For instance, suppose you are given a basket filled with different kinds of fruits. Now the first step is to train the machine with all different fruits one by one like this:
If shape of object is rounded and depression at top having color Red then it will be labelled as –Apple.
If shape of object is long curving cylinder having color Green-Yellow then it will be labelled as –Banana.
Now suppose after training the data, you have given a new separate fruit say Banana from basket and asked to identify it.
Supervised learning classified into two categories of algorithms:
Classification: A classification problem is when the output variable is a category, such as “Red” or “blue” or “disease” and “no disease”.
Regression: A regression problem is when the output variable is a real value, such as “dollars” or “weight”.
Unsupervised learning is the training of machine using information that is neither classified nor labeled and allowing the algorithm to act on that information without guidance. Here the task of machine is to group unsorted information according to similarities, patterns and differences without any prior training of data.
Unlike supervised learning, no teacher is provided that means no training will be given to the machine. Therefore machine is restricted to find the hidden structure in unlabeled data by our-self.
For instance, suppose it is given an image having both dogs and cats which have not seen ever.
Thus the machine has no idea about the features of dogs and cat so we can’t categorize it in dogs and cats. But it can categorize them according to their similarities, patterns, and differences i.e., we can easily categorize the above picture into two parts. First first may contain all pics having dogs in it and second part may contain all pics having cats in it. Here you didn’t learn anything before, means no training data or examples.

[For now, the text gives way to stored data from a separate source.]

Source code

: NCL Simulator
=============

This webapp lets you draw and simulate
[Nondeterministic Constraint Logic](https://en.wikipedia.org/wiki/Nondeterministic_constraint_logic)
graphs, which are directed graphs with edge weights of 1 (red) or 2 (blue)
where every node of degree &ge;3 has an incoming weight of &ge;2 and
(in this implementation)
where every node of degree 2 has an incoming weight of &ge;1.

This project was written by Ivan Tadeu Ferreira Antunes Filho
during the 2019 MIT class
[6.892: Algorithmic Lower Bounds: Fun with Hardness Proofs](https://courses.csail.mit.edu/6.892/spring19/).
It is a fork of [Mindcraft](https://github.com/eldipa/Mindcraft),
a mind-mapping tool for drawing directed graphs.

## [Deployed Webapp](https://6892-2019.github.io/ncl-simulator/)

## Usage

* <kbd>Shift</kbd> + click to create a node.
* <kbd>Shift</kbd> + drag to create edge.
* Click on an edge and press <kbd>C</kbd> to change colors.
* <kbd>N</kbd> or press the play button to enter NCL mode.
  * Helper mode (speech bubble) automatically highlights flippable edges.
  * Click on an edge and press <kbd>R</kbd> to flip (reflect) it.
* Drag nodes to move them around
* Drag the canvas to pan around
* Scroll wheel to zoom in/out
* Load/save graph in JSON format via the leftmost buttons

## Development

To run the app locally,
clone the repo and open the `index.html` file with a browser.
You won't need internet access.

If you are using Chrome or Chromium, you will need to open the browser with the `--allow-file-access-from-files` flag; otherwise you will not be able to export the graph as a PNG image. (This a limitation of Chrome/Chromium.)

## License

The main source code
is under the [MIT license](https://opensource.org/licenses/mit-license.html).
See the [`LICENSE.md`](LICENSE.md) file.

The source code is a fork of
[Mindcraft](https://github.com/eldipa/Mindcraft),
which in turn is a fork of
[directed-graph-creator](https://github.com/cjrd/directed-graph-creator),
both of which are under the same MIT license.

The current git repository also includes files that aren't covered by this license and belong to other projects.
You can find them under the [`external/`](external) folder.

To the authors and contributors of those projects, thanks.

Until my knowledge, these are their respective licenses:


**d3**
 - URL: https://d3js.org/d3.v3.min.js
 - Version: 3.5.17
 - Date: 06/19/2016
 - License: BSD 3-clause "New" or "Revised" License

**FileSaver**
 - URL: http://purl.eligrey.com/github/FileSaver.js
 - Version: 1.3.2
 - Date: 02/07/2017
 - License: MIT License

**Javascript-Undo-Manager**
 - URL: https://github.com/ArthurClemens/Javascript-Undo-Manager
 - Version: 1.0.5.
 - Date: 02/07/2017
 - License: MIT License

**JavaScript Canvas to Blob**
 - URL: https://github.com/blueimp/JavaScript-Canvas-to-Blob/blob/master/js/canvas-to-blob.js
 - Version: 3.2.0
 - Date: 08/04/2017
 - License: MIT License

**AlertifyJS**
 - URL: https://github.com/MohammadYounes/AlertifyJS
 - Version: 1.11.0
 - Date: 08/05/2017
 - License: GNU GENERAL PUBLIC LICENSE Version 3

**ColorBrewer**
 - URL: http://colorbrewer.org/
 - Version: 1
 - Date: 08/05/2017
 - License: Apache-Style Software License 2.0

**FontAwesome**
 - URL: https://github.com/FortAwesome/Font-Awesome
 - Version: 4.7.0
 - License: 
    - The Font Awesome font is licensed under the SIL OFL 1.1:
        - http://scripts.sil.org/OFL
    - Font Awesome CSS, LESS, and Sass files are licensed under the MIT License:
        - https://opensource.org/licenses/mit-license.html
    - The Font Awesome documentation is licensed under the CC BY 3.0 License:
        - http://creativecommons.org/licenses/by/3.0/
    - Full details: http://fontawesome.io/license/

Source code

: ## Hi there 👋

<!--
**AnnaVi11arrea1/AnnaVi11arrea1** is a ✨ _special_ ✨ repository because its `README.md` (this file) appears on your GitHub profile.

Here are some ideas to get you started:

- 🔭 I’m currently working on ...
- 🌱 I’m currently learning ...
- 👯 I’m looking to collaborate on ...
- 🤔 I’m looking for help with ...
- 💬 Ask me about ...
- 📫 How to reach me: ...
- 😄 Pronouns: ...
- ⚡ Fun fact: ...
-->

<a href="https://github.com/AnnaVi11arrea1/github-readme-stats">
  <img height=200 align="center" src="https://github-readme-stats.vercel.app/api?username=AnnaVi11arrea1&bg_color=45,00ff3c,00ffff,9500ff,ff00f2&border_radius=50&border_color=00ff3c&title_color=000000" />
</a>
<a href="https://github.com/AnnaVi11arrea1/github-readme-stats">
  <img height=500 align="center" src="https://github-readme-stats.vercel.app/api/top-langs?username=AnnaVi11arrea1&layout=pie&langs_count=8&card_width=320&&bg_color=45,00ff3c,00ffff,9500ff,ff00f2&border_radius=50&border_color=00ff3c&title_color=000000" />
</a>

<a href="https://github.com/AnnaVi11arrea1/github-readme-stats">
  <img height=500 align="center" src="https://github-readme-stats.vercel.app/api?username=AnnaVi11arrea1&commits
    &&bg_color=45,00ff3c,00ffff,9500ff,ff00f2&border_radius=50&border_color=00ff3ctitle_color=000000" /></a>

Unsupervised learning classified into two categories of algorithms:
Clustering: A clustering problem is where you want to discover the inherent groupings in the data, such as grouping customers by purchasing behavior.
Association: An association rule learning problem is where you want to discover rules that describe large portions of your data, such as people that buy X also tend to buy Y.
The basic difference between Supervised and Unsupervised learning is that Supervised Learning datasets have an output label associated with each tuple while Unsupervised Learning datasets do not.
The most basic disadvantage of any Supervised Learning algorithm is that the dataset has to be hand-labeled either by a Machine Learning Engineer or a Data Scientist. This is a very costly process, especially when dealing with large volumes of data. The most basic disadvantage of any Unsupervised Learning is that it’s application spectrum is limited.
To counter these disadvantages, the concept of Semi-Supervised Learning was introduced. In this type of learning, the algorithm is trained upon a combination of labeled and unlabeled data. Typically, this combination will contain a very small amount of labeled data and a very large amount of unlabeled data. The basic procedure involved is that first, the programmer will cluster similar data using an unsupervised learning algorithm and then use the existing labeled data to label the rest of the unlabeled data.
one may imagine the three types of learning algorithms as Supervised learning where a student is under the supervision of a teacher at both home and school, Unsupervised learning where a student has to figure out a concept himself and Semi-Supervised learning where a teacher teaches a few concepts in class and gives questions as homework which are based on similar concepts.
Reinforcement Learning is a type of Machine Learning paradigms in which a learning algorithm is trained not on preset data but rather based on a feedback system. These algorithms are touted as the future of Machine Learning as these eliminate the cost of collecting and cleaning the data.